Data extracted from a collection
____________

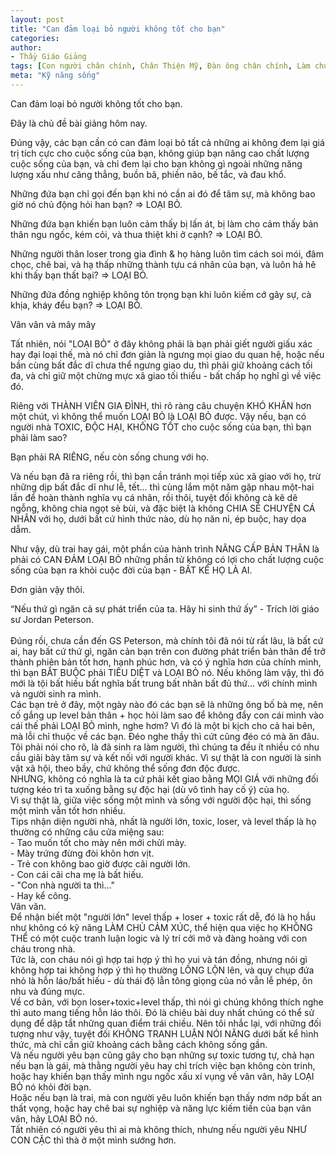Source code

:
 ```yaml
---
layout: post
title: "Can đảm loại bỏ người không tốt cho bạn"
categories:
author:
- Thầy Giáo Giảng
tags: [Con người chân chính, Chân Thiện Mỹ, Đàn ông chân chính, Làm chủ cảm xúc]
meta: "Kỹ năng sống"
---
```

Can đảm loại bỏ người không tốt cho bạn.

Đây là chủ đề bài giảng hôm nay.

Đúng vậy, các bạn cần có can đảm loại bỏ tất cả những ai không đem lại giá trị tích cực cho cuộc sống của bạn, không giúp bạn nâng cao chất lượng cuộc sống của bạn, và chỉ đem lại cho bạn không gì ngoài những năng lượng xấu như căng thẳng, buồn bã, phiền não, bế tắc, và đau khổ.

Những đứa bạn chỉ gọi đến bạn khi nó cần ai đó để tâm sự, mà không bao giờ nó chủ động hỏi han bạn? => LOẠI BỎ.

Những đứa bạn khiến bạn luôn cảm thấy bị lấn át, bị làm cho cảm thấy bản thân ngu ngốc, kém cỏi, và thua thiệt khi ở cạnh? => LOẠI BỎ.

Những người thân loser trong gia đình & họ hàng luôn tìm cách soi mói, đâm chọc, chê bai, và hạ thấp những thành tựu cá nhân của bạn, và luôn hả hê khi thấy bạn thất bại? => LOẠI BỎ.

Những đứa đồng nghiệp không tôn trọng bạn khi luôn kiếm cớ gây sự, cà khịa, kháy đểu bạn? => LOẠI BỎ.

Vân vân và mây mây

Tất nhiên, nói "LOẠI BỎ" ở đây không phải là bạn phải giết người giấu xác hay đại loại thế, mà nó chỉ đơn giản là ngưng mọi giao du quan hệ, hoặc nếu bần cùng bất đắc dĩ chưa thể ngưng giao du, thì phải giữ khoảng cách tối đa, và chỉ giữ một chừng mực xã giao tối thiểu - bất chấp họ nghĩ gì về việc đó.

Riêng với THÀNH VIÊN GIA ĐÌNH, thì rõ ràng câu chuyện KHÓ KHĂN hơn một chút, vì không thể muốn LOẠI BỎ là LOẠI BỎ được. Vậy nếu, bạn có người nhà TOXIC, ĐỘC HẠI, KHÔNG TỐT cho cuộc sống của bạn, thì bạn phải làm sao?

Bạn phải RA RIÊNG, nếu còn sống chung với họ. 

Và nếu bạn đã ra riêng rồi, thì bạn cần tránh mọi tiếp xúc xã giao với họ, trừ những dịp bất đắc dĩ như lễ, tết... thì cùng lắm một năm gặp nhau một-hai lần để hoàn thành nghĩa vụ cá nhân, rồi thôi, tuyệt đối không cà kê dê ngỗng, không chia ngọt sẻ bùi, và đặc biệt là không CHIA SẺ CHUYỆN CÁ NHÂN với họ, dưới bất cứ hình thức nào, dù họ năn nỉ, ép buộc, hay dọa dẫm.

Như vậy, dù trai hay gái, một phần của hành trình NÂNG CẤP BẢN THÂN là phải có CAN ĐẢM LOẠI BỎ những phần tử không có lợi cho chất lượng cuộc sống của bạn ra khỏi cuộc đời của bạn - BẤT KỂ HỌ LÀ AI.

Đơn giản vậy thôi.
<!--excerpt.s-->
<div class="post-copyright"><div class="content">“Nếu thứ gì ngăn cả sự phát triển của ta. Hãy hi sinh thứ ấy” - Trích lời giáo sư Jordan Peterson.<br /><br />
Đúng rồi, chưa cần đến GS Peterson, mà chính tôi đã nói từ rất lâu, là bất cứ ai, hay bất cứ thứ gì, ngăn cản bạn trên con đường phát triển bản thân để trở thành phiên bản tốt hơn, hạnh phúc hơn, và có ý nghĩa hơn của chính mình, thì bạn BẮT BUỘC phải TIÊU DIỆT và LOẠI BỎ nó. Nếu không làm vậy, thì đó mới là tội bất hiếu bất nghĩa bất trung bất nhân bất đủ thứ... với chính mình và người sinh ra mình.</div></div>
<div class="post-copyright"><div class="content">Các bạn trẻ ở đây, một ngày nào đó các bạn sẽ là những ông bố bà mẹ, nên cố gắng up level bản thân + học hỏi làm sao để không đẩy con cái mình vào cái thế phải LOẠI BỎ mình, nghe hơm? Vì đó là một bi kịch cho cả hai bên, mà lỗi chỉ thuộc về các bạn. Đéo nghe thầy thì cứt cũng đéo có mà ăn đâu.</div></div>
<div class="post-copyright"><div class="content">Tôi phải nói cho rõ, là đã sinh ra làm người, thì chúng ta đều ít nhiều có nhu cầu giãi bày tâm sự và kết nối với người khác. Vì sự thật là con người là sinh vật xã hội, theo bầy, chứ không thể sống đơn độc được.<br />
NHƯNG, không có nghĩa là ta cứ phải kết giao bằng MỌI GIÁ với những đối tượng kéo trì ta xuống bằng sự độc hại (dù vô tình hay cố ý) của họ.<br />
Vì sự thật là, giữa việc sống một mình và sống với người độc hại, thì sống một mình vẫn tốt hơn nhiều.</div></div>
<div class="post-copyright"><div class="content">Tips nhận diện người nhà, nhất là người lớn, toxic, loser, và level thấp là họ thường có những câu cửa miệng sau:<br />
- Tao muốn tốt cho mày nên mới chửi mày.<br />
- Mày trứng đừng đòi khôn hơn vịt.<br />
- Trẻ con không bao giờ được cãi người lớn.<br />
- Con cái cãi cha mẹ là bất hiếu.<br />
- "Con nhà người ta thì..."<br />
- Hay kể công.<br />
Vân vân.</div></div>
<div class="post-copyright"><div class="content">Để nhận biết một "người lớn" level thấp + loser + toxic rất dễ, đó là họ hầu như không có kỹ năng LÀM CHỦ CẢM XÚC, thể hiện qua việc họ KHÔNG THỂ có một cuộc tranh luận logic và lý trí cởi mở và đàng hoàng với con cháu trong nhà.<br />
Tức là, con cháu nói gì hợp tai hợp ý thì họ vui và tán đồng, nhưng nói gì không hợp tai không hợp ý thì họ thường LỒNG LỘN lên, và quy chụp đứa nhỏ là hỗn láo/bất hiếu - dù thái độ lẫn tông giọng của nó vẫn lễ phép, ôn nhu và đúng mực.</div></div>
<div class="post-copyright"><div class="content">Về cơ bản, với bọn loser+toxic+level thấp, thì nói gì chúng không thích nghe thì auto mang tiếng hỗn láo thôi. Đó là chiêu bài duy nhất chúng có thể sử dụng để dập tắt những quan điểm trái chiều. Nên tôi nhắc lại, với những đối tượng như vậy, tuyệt đối KHÔNG TRANH LUẬN NÓI NĂNG dưới bất kể hình thức, mà chỉ cần giữ khoảng cách bằng cách không sống gần.</div></div>
<div class="post-copyright"><div class="content">Và nếu người yêu bạn cũng gây cho bạn những sự toxic tương tự, chả hạn nếu bạn là gái, mà thằng người yêu hay chỉ trích việc bạn không còn trinh, hoặc hay khiến bạn thấy mình ngu ngốc xấu xí vụng về vân vân, hãy LOẠI BỎ nó khỏi đời bạn.<br />
Hoặc nếu bạn là trai, mà con người yêu luôn khiến bạn thấy nơm nớp bất an thất vọng, hoặc hay chê bai sự nghiệp và năng lực kiếm tiền của bạn vân vân, hãy LOẠI BỎ nó.</div></div>
<div class="post-copyright"><div class="content">Tất nhiên có người yêu thì ai mà không thích, nhưng nếu người yêu NHƯ CON CẶC thì thà ở một mình sướng hơn.</div></div>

____________

- _What to produce_:
Once the pictures are removed, reproduce the remaining entries above exactly.

- _Finished task_:
Source code

:
 ```yaml
---
layout: post
title: "Can đảm loại bỏ người không tốt cho bạn"
categories:
author:
- Thầy Giáo Giảng
tags: [Con người chân chính, Chân Thiện Mỹ, Đàn ông chân chính, Làm chủ cảm xúc]
meta: "Kỹ năng sống"
---
```

Can đảm loại bỏ người không tốt cho bạn.

Đây là chủ đề bài giảng hôm nay.

Đúng vậy, các bạn cần có can đảm loại bỏ tất cả những ai không đem lại giá trị tích cực cho cuộc sống của bạn, không giúp bạn nâng cao chất lượng cuộc sống của bạn, và chỉ đem lại cho bạn không gì ngoài những năng lượng xấu như căng thẳng, buồn bã, phiền não, bế tắc, và đau khổ.

Những đứa bạn chỉ gọi đến bạn khi nó cần ai đó để tâm sự, mà không bao giờ nó chủ động hỏi han bạn? => LOẠI BỎ.

Những đứa bạn khiến bạn luôn cảm thấy bị lấn át, bị làm cho cảm thấy bản thân ngu ngốc, kém cỏi, và thua thiệt khi ở cạnh? => LOẠI BỎ.

Những người thân loser trong gia đình & họ hàng luôn tìm cách soi mói, đâm chọc, chê bai, và hạ thấp những thành tựu cá nhân của bạn, và luôn hả hê khi thấy bạn thất bại? => LOẠI BỎ.

Những đứa đồng nghiệp không tôn trọng bạn khi luôn kiếm cớ gây sự, cà khịa, kháy đểu bạn? => LOẠI BỎ.

Vân vân và mây mây

Tất nhiên, nói "LOẠI BỎ" ở đây không phải là bạn phải giết người giấu xác hay đại loại thế, mà nó chỉ đơn giản là ngưng mọi giao du quan hệ, hoặc nếu bần cùng bất đắc dĩ chưa thể ngưng giao du, thì phải giữ khoảng cách tối đa, và chỉ giữ một chừng mực xã giao tối thiểu - bất chấp họ nghĩ gì về việc đó.

Riêng với THÀNH VIÊN GIA ĐÌNH, thì rõ ràng câu chuyện KHÓ KHĂN hơn một chút, vì không thể muốn LOẠI BỎ là LOẠI BỎ được. Vậy nếu, bạn có người nhà TOXIC, ĐỘC HẠI, KHÔNG TỐT cho cuộc sống của bạn, thì bạn phải làm sao?

Bạn phải RA RIÊNG, nếu còn sống chung với họ. 

Và nếu bạn đã ra riêng rồi, thì bạn cần tránh mọi tiếp xúc xã giao với họ, trừ những dịp bất đắc dĩ như lễ, tết... thì cùng lắm một năm gặp nhau một-hai lần để hoàn thành nghĩa vụ cá nhân, rồi thôi, tuyệt đối không cà kê dê ngỗng, không chia ngọt sẻ bùi, và đặc biệt là không CHIA SẺ CHUYỆN CÁ NHÂN với họ, dưới bất cứ hình thức nào, dù họ năn nỉ, ép buộc, hay dọa dẫm.

Như vậy, dù trai hay gái, một phần của hành trình NÂNG CẤP BẢN THÂN là phải có CAN ĐẢM LOẠI BỎ những phần tử không có lợi cho chất lượng cuộc sống của bạn ra khỏi cuộc đời của bạn - BẤT KỂ HỌ LÀ AI.

Đơn giản vậy thôi.
<!--excerpt.s-->
<div class="post-copyright"><div class="content">“Nếu thứ gì ngăn cả sự phát triển của ta. Hãy hi sinh thứ ấy” - Trích lời giáo sư Jordan Peterson.<br /><br />
Đúng rồi, chưa cần đến GS Peterson, mà chính tôi đã nói từ rất lâu, là bất cứ ai, hay bất cứ thứ gì, ngăn cản bạn trên con đường phát triển bản thân để trở thành phiên bản tốt hơn, hạnh phúc hơn, và có ý nghĩa hơn của chính mình, thì bạn BẮT BUỘC phải TIÊU DIỆT và LOẠI BỎ nó. Nếu không làm vậy, thì đó mới là tội bất hiếu bất nghĩa bất trung bất nhân bất đủ thứ... với chính mình và người sinh ra mình.</div></div>
<div class="post-copyright"><div class="content">Các bạn trẻ ở đây, một ngày nào đó các bạn sẽ là những ông bố bà mẹ, nên cố gắng up level bản thân + học hỏi làm sao để không đẩy con cái mình vào cái thế phải LOẠI BỎ mình, nghe hơm? Vì đó là một bi kịch cho cả hai bên, mà lỗi chỉ thuộc về các bạn. Đéo nghe thầy thì cứt cũng đéo có mà ăn đâu.</div></div>
<div class="post-copyright"><div class="content">Tôi phải nói cho rõ, là đã sinh ra làm người, thì chúng ta đều ít nhiều có nhu cầu giãi bày tâm sự và kết nối với người khác. Vì sự thật là con người là sinh vật xã hội, theo bầy, chứ không thể sống đơn độc được.<br />
NHƯNG, không có nghĩa là ta cứ phải kết giao bằng MỌI GIÁ với những đối tượng kéo trì ta xuống bằng sự độc hại (dù vô tình hay cố ý) của họ.<br />
Vì sự thật là, giữa việc sống một mình và sống với người độc hại, thì sống một mình vẫn tốt hơn nhiều.</div></div>
<div class="post-copyright"><div class="content">Tips nhận diện người nhà, nhất là người lớn, toxic, loser, và level thấp là họ thường có những câu cửa miệng sau:<br />
- Tao muốn tốt cho mày nên mới chửi mày.<br />
- Mày trứng đừng đòi khôn hơn vịt.<br />
- Trẻ con không bao giờ được cãi người lớn.<br />
- Con cái cãi cha mẹ là bất hiếu.<br />
- "Con nhà người ta thì..."<br />
- Hay kể công.<br />
Vân vân.</div></div>
<div class="post-copyright"><div class="content">Để nhận biết một "người lớn" level thấp + loser + toxic rất dễ, đó là họ hầu như không có kỹ năng LÀM CHỦ CẢM XÚC, thể hiện qua việc họ KHÔNG THỂ có một cuộc tranh luận logic và lý trí cởi mở và đàng hoàng với con cháu trong nhà.<br />
Tức là, con cháu nói gì hợp tai hợp ý thì họ vui và tán đồng, nhưng nói gì không hợp tai không hợp ý thì họ thường LỒNG LỘN lên, và quy chụp đứa nhỏ là hỗn láo/bất hiếu - dù thái độ lẫn tông giọng của nó vẫn lễ phép, ôn nhu và đúng mực.</div></div>
<div class="post-copyright"><div class="content">Về cơ bản, với bọn loser+toxic+level thấp, thì nói gì chúng không thích nghe thì auto mang tiếng hỗn láo thôi. Đó là chiêu bài duy nhất chúng có thể sử dụng để dập tắt những quan điểm trái chiều. Nên tôi nhắc lại, với những đối tượng như vậy, tuyệt đối KHÔNG TRANH LUẬN NÓI NĂNG dưới bất kể hình thức, mà chỉ cần giữ khoảng cách bằng cách không sống gần.</div></div>
<div class="post-copyright"><div class="content">Và nếu người yêu bạn cũng gây cho bạn những sự toxic tương tự, chả hạn nếu bạn là gái, mà thằng người yêu hay chỉ trích việc bạn không còn trinh, hoặc hay khiến bạn thấy mình ngu ngốc xấu xí vụng về vân vân, hãy LOẠI BỎ nó khỏi đời bạn.<br />
Hoặc nếu bạn là trai, mà con người yêu luôn khiến bạn thấy nơm nớp bất an thất vọng, hoặc hay chê bai sự nghiệp và năng lực kiếm tiền của bạn vân vân, hãy LOẠI BỎ nó.</div></div>
<div class="post-copyright"><div class="content">Tất nhiên có người yêu thì ai mà không thích, nhưng nếu người yêu NHƯ CON CẶC thì thà ở một mình sướng hơn.</div></div>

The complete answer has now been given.